··· Available records

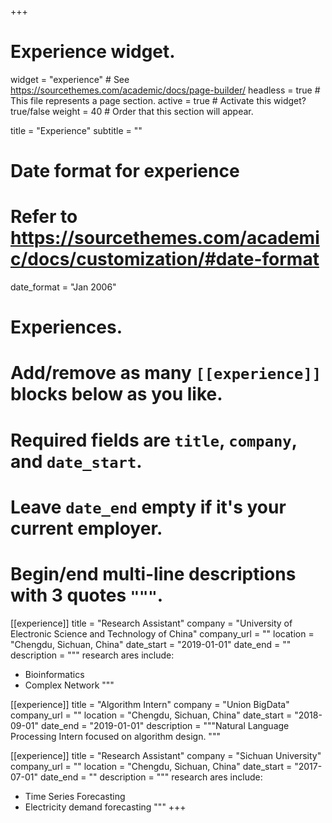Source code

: +++
# Experience widget.
widget = "experience"  # See https://sourcethemes.com/academic/docs/page-builder/
headless = true  # This file represents a page section.
active = true  # Activate this widget? true/false
weight = 40  # Order that this section will appear.

title = "Experience"
subtitle = ""

# Date format for experience
#   Refer to https://sourcethemes.com/academic/docs/customization/#date-format
date_format = "Jan 2006"

# Experiences.
#   Add/remove as many `[[experience]]` blocks below as you like.
#   Required fields are `title`, `company`, and `date_start`.
#   Leave `date_end` empty if it's your current employer.
#   Begin/end multi-line descriptions with 3 quotes `"""`.
[[experience]]
  title = "Research Assistant"
  company = "University of Electronic Science and Technology of China"
  company_url = ""
  location = "Chengdu, Sichuan, China"
  date_start = "2019-01-01"
  date_end = ""
  description = """
  research ares include:
  
  * Bioinformatics
  * Complex Network
  """

[[experience]]
  title = "Algorithm Intern"
  company = "Union BigData"
  company_url = ""
  location = "Chengdu, Sichuan, China"
  date_start = "2018-09-01"
  date_end = "2019-01-01"
  description = """Natural Language Processing Intern focused on algorithm design.
  """

[[experience]]
  title = "Research Assistant"
  company = "Sichuan University"
  company_url = ""
  location = "Chengdu, Sichuan, China"
  date_start = "2017-07-01"
  date_end = ""
  description = """
  research ares include:
  
  * Time Series Forecasting
  * Electricity demand forecasting
  """
+++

······

Copy out nothing but text: transcribe the listing exactly and skip each picture.

Source code

: +++
# Experience widget.
widget = "experience"  # See https://sourcethemes.com/academic/docs/page-builder/
headless = true  # This file represents a page section.
active = true  # Activate this widget? true/false
weight = 40  # Order that this section will appear.

title = "Experience"
subtitle = ""

# Date format for experience
#   Refer to https://sourcethemes.com/academic/docs/customization/#date-format
date_format = "Jan 2006"

# Experiences.
#   Add/remove as many `[[experience]]` blocks below as you like.
#   Required fields are `title`, `company`, and `date_start`.
#   Leave `date_end` empty if it's your current employer.
#   Begin/end multi-line descriptions with 3 quotes `"""`.
[[experience]]
  title = "Research Assistant"
  company = "University of Electronic Science and Technology of China"
  company_url = ""
  location = "Chengdu, Sichuan, China"
  date_start = "2019-01-01"
  date_end = ""
  description = """
  research ares include:
  
  * Bioinformatics
  * Complex Network
  """

[[experience]]
  title = "Algorithm Intern"
  company = "Union BigData"
  company_url = ""
  location = "Chengdu, Sichuan, China"
  date_start = "2018-09-01"
  date_end = "2019-01-01"
  description = """Natural Language Processing Intern focused on algorithm design.
  """

[[experience]]
  title = "Research Assistant"
  company = "Sichuan University"
  company_url = ""
  location = "Chengdu, Sichuan, China"
  date_start = "2017-07-01"
  date_end = ""
  description = """
  research ares include:
  
  * Time Series Forecasting
  * Electricity demand forecasting
  """
+++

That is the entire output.